Bila kita dapat menyikapinya dengan tenang dan bersabar dalam ujian yang datang, maka pada waktunya kita akan berterima kasih dan bersyukur dengan pembelajaran yang berharga ini.
Sudah Dipersiapkan
Selain pembelajaran berharga yang dapat saya petik dari peristiwa tuduhan ini, saya mendapat hikmah bahwa seakan saya sudah dipersiapkan secara mental untuk menghadapinya.
Beberapa waktu sebelum mengalami kejadian pahit ini, saya membaca sebuah kisah yang mendesak ingin saya tuliskan. Tapi belum kesampaian. Yang jelas kisah itu seakan begitu melekat sampai saya menjadi tertuduh seperti yang dialami pertapa dalam kisah yang saya baca.
Suatu hari anak gadis kepada dusun diketahui hamil. Pada waktu itu kejadian ini tentu merupakan aib. Awalnya si gadis tidak mau mengungkapkan siapa sesungguhnya ayah dari benih yang dikandungnya.

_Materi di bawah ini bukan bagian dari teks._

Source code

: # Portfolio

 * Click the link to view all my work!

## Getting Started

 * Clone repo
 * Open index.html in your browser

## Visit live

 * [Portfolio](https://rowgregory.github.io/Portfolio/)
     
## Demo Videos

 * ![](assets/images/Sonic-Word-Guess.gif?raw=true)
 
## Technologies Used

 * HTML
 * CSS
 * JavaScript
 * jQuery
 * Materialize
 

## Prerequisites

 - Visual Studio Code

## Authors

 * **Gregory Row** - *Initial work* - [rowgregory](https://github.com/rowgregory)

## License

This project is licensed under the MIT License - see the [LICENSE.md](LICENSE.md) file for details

Akhirnya gadis itu mengakui bahwa kehamilannya adalah akibat ulah seorang  pertapa yang ada di dusun itu. Marahlah orang dusun itu dan mencaci-maki, karena tak menyangka sang pertapa akan melakukan perbuatan hina itu.
Sang pertapa tak menjelaskan apapun dan menerima semua tuduhan itu dan menikahi anak kepala dusun dengan sepanjang waktu harus menerima pandangan sinis orang. Apa yang dialami dijadikan sebagai bahan pelatihan jiwa. Sepanjang pernikahannya, sang pertapa tetap menjaga kesucian dengan tidak menyentuh tubuh 'istrinya'.
Sampai pada waktunya, pacar dari gadis yang menghamilinya tak tahan dalam rasa bersalah, sehingga mengakui perbuatannya. Kebenaran akhirnya terkuak. Tak ada penjelasan atau upaya menuntut ganti rugi atas pencemaran nama baiknya. Sang pertapa cukup menyikapi dengan senyuman.
Senyuman sang pertapa harus saya akui, senyuman sang pertapa itu menular kepada saya walau saya tidak mengalami tuduhan menghamili seorang wanita. Kalau itu yang terjadi mungkin saya perlu meratapi 'enak di lu gak enak di gue'.